O coco de roda, por sua vez, traz a energia, o ritmo e a ancestralidade presentes nas tradições nordestinas. Com cantos, palmas e movimentos marcados, o grupo reafirma a força da cultura popular como expressão do cotidiano, das vivências e da história do povo, agora sob o olhar e a condução feminina. Mais do que apresentações culturais, esses grupos são espaços de formação, fortalecimento e transformação social. Através deles, as mulheres desenvolvem habilidades artísticas, fortalecem sua autoestima, criam vínculos e, muitas vezes, encontram também oportunidades de geração de renda.
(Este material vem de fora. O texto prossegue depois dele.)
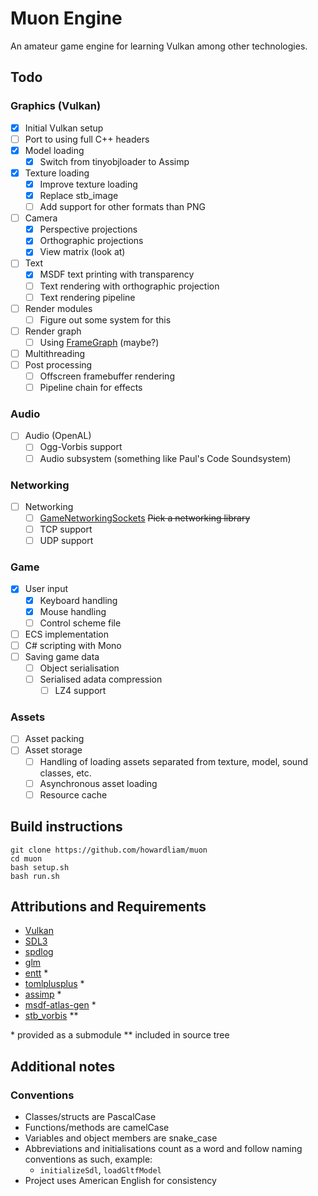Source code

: # Muon Engine
An amateur game engine for learning Vulkan among other technologies.

## Todo
### Graphics (Vulkan)
- [x] Initial Vulkan setup
- [ ] Port to using full C++ headers
- [x] Model loading
  - [x] Switch from tinyobjloader to Assimp
- [x] Texture loading
  - [x] Improve texture loading
  - [x] Replace stb_image
  - [ ] Add support for other formats than PNG
- [ ] Camera
  - [x] Perspective projections
  - [x] Orthographic projections
  - [x] View matrix (look at)
- [ ] Text
  - [x] MSDF text printing with transparency
  - [ ] Text rendering with orthographic projection
  - [ ] Text rendering pipeline
- [ ] Render modules
  - [ ] Figure out some system for this
- [ ] Render graph
  - [ ] Using [FrameGraph](https://github.com/skaarj1989/FrameGraph) (maybe?)
- [ ] Multithreading
- [ ] Post processing
  - [ ] Offscreen framebuffer rendering
  - [ ] Pipeline chain for effects

### Audio
- [ ] Audio (OpenAL)
  - [ ] Ogg-Vorbis support
  - [ ] Audio subsystem (something like Paul's Code Soundsystem)

### Networking
- [ ] Networking
  - [ ] [GameNetworkingSockets](https://github.com/ValveSoftware/GameNetworkingSockets) ~~Pick a networking library~~
  - [ ] TCP support
  - [ ] UDP support

### Game
- [x] User input
  - [x] Keyboard handling
  - [x] Mouse handling
  - [ ] Control scheme file
- [ ] ECS implementation
- [ ] C# scripting with Mono
- [ ] Saving game data
  - [ ] Object serialisation
  - [ ] Serialised adata compression
    - [ ] LZ4 support

### Assets
- [ ] Asset packing
- [ ] Asset storage
  - [ ] Handling of loading assets separated from texture, model, sound classes, etc.
  - [ ] Asynchronous asset loading
  - [ ] Resource cache

## Build instructions
```
git clone https://github.com/howardliam/muon
cd muon
bash setup.sh
bash run.sh
```

## Attributions and Requirements
- [Vulkan](https://www.vulkan.org/)
- [SDL3](https://www.libsdl.org/index.php)
- [spdlog](https://github.com/gabime/spdlog)
- [glm](https://github.com/g-truc/glm)
- [entt](https://github.com/skypjack/entt) *
- [tomlplusplus](https://github.com/marzer/tomlplusplus) *
- [assimp](https://github.com/assimp/assimp) *
- [msdf-atlas-gen](https://github.com/Chlumsky/msdf-atlas-gen) *
- [stb_vorbis](https://github.com/nothings/stb) **

\* provided as a submodule
\** included in source tree

## Additional notes
### Conventions
- Classes/structs are PascalCase
- Functions/methods are camelCase
- Variables and object members are snake_case
- Abbreviations and initialisations count as a word and
  follow naming conventions as such, example:
  - `initializeSdl`, `loadGltfModel`
- Project uses American English for consistency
Para as mulheres atendidas pela
instituição, a AMUNAM é mais do que um espaço cultural: é um lugar de
acolhimento, identidade e resistência. É onde elas se reconhecem como
protagonistas de suas próprias histórias e como agentes ativas na construção de
uma sociedade mais justa.
Assim, ao ecoar os sons do
maracatu, girar nas rodas de ciranda e marcar o compasso do coco, a AMUNAM
reafirma que a cultura popular é viva — e, sobretudo, tem voz de mulher.